If these logical convolutions make a mockery of good journalism, what price then the dire piece by John Laughland in The Sunday Telegraph where, in a piece about the CAP, he asserts that, "the main lines of the EU budget were drawn up after 1958. EEC negotiators suffered several heart attacks, one of them fatal, as they struggled from 1958 to 1962 to set the CAP in place."

In fact, the main lines of the EU budget were not agreed until the Hague Summit of 1-2 December 1969 and the details were fixed by the 1970 Luxembourg Treaty, from which date the financing of the CAP stems, a settlement that cleared the way for British accession which, until then had been blocked by de Gaulle (who refused to allow Britain into the EEC until the budget question had been agreed).

One would expect someone like Laughland to know this but, since the fact are a matter of record, one would also expect the Sunday Telegraph to pick him up when he got his facts so egregiously wrong.

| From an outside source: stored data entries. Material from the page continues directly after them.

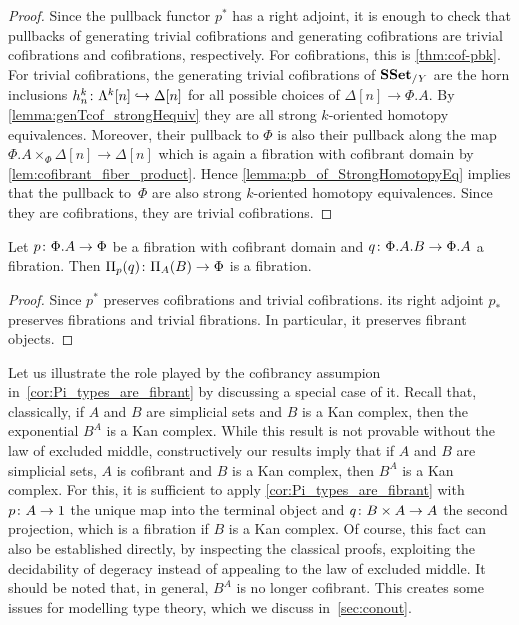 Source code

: \documentclass[reqno,10pt,a4paper,oneside,draft]{amsart}
\begin{document}
\begin{proof} Since the pullback functor $p^*$ has a right adjoint,  it is enough to check that pullbacks of generating trivial cofibrations and generating cofibrations are trivial cofibrations and cofibrations, respectively. For cofibrations, this is \cref{thm:cof-pbk}. For trivial cofibrations, the generating trivial cofibrations of $\mathbf{SSet}_{/Y}$ are the horn inclusions $h^k_n \colon \Lambda^{k}[n] \hookrightarrow \Delta[n]$ for all possible choices of $\Delta[n] \rightarrow \Phi.A$. By \cref{lemma:genTcof_strongHequiv} they are all strong $k$-oriented homotopy equivalences. Moreover, their pullback to $\Phi$ is also their pullback along the map $\Phi.A \times_\Phi \Delta[n] \rightarrow \Delta[n]$ which is again a fibration with cofibrant domain by \cref{lem:cofibrant_fiber_product}. Hence  \cref{lemma:pb_of_StrongHomotopyEq} implies that the pullback 
to~$\Phi$ are also strong $k$-oriented homotopy equivalences. Since they are cofibrations, they are trivial cofibrations.
\end{proof}

\begin{corollary}\label{cor:Pi_types_are_fibrant}
Let $p \colon \Phi.A \rightarrow \Phi$ be a fibration with cofibrant domain and $q \colon \Phi.A.B \rightarrow \Phi.A$ a fibration. Then $\Pi_p(q) \colon \Pi_A(B) \rightarrow \Phi$ is a fibration.
\end{corollary}

\begin{proof}
Since $p^*$ preserves cofibrations and trivial cofibrations. its right adjoint $p_*$ preserves fibrations and trivial fibrations. In particular, it preserves fibrant objects.
\end{proof}


Let us illustrate the role played by the cofibrancy assumpion in~\cref{cor:Pi_types_are_fibrant} by discussing
a special case of it. Recall that, classically,  if $A$ and $B$ are simplicial
sets and $B$ is a Kan complex, then the exponential $B^A$ is a Kan complex. While this result is
not provable without the law of excluded middle, constructively our results imply that if $A$ and $B$ are simplicial sets, $A$ is cofibrant and $B$ is a Kan complex, then $B^A$ is a Kan complex. For this, it is sufficient to apply \cref{cor:Pi_types_are_fibrant}
with $p \colon A \to 1$ the unique map into the terminal object and $q \colon B \times A \to A$ the second projection, which is a fibration if $B$ is a Kan complex. Of course, this fact can also be established directly, by inspecting the classical proofs, exploiting the decidability of degeracy instead of appealing to the law of excluded middle.
It should be noted that, in general, $B^A$ is no longer cofibrant. This creates some issues for modelling type
theory, which we discuss in~\cref{sec:conout}.
\end{document}
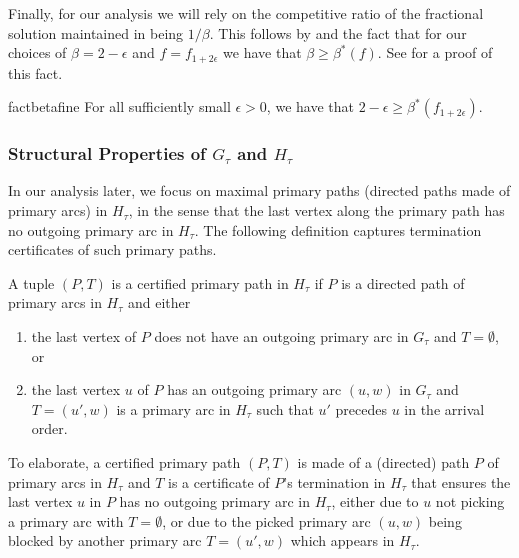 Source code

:Finally, for our analysis we will rely on the competitive ratio 
of the fractional solution maintained in  being $1/\beta$.
This follows by  and the fact that for our choices of $\beta=2-\epsilon$ and $f=f_{1+2\epsilon}$ we have that $\beta\geq \beta^*(f)$. See  for a proof of this fact.

\begin{restatable}{fact}{betafine}\label{beta-fine}
	For all sufficiently small $\epsilon>0$, we have that $2-\epsilon \geq \beta^*(f_{1+2\epsilon})$.
\end{restatable}

\subsubsection{Structural Properties of \texorpdfstring{$G_\tau$}{G-tau} and \texorpdfstring{$H_\tau$}{H-tau}}
\label{sec:structural}

In our analysis later, we focus on maximal primary paths (directed paths made of primary arcs) in $H_\tau$, 
in the sense that the last vertex along the primary path has no outgoing primary arc in $H_\tau$. 
The following definition captures termination certificates of such primary paths.
\begin{Def}
	A tuple $(P, T)$ is a certified primary path in $H_\tau$ if $P$ is a directed path of primary arcs in $H_\tau$ and either
	\begin{enumerate}
	  \item[{\bf (a)}] the last vertex of $P$ does not have an outgoing primary arc in $G_\tau$ and $T=\emptyset$, or 
	  \item[{\bf (b)}] the last vertex $u$ of $P$ has an outgoing primary arc $(u, w)$ in $G_\tau$ and $T=(u', w)$ is a primary arc in $H_\tau$ such that $u'$ precedes $u$ in the arrival order. 
	\end{enumerate}
  \label{def:primarypath}
\end{Def}
To elaborate, a certified primary path $(P,T)$ is made of a (directed) path $P$ of primary arcs in $H_\tau$ and $T$ is a certificate of $P$'s termination in $H_\tau$ that ensures the last vertex $u$ in $P$ has no outgoing primary arc in $H_\tau$, either due to $u$ not picking a primary arc with $T=\emptyset$, or due to the picked primary arc $(u,w)$ being blocked by another primary arc $T=(u',w)$ which appears in $H_\tau$.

Elsewhere, Laughland also maintains that, "despite the incoherent 'set-aside' system of paying farmers both to produce and not produce, wine lakes and sugar mountains have returned to the EU in recent years," - yet another travesty. The whole point of the so-called "mid-term reforms" that are just coming into force, is the principle of "decoupling", breaking the link between production and subsidy payment, so that farmers no longer get paid for how much they produce. The claims made are fantasy.

Strangely, Booker, in the same newspaper, tells something of the story of the CAP and you would have thought that, in its own interest, the paper would check for consistency between what are two wholly different and contradictory accounts.

But such is the rank amateurism of not only writers but commissioning editors and their subs that, these days, anything seem to go. Yet, these self-same newspapers have the nerve to complain when politicians get their facts wrong. Picking up on my remark in my earlier posting, why should we take either of them seriously?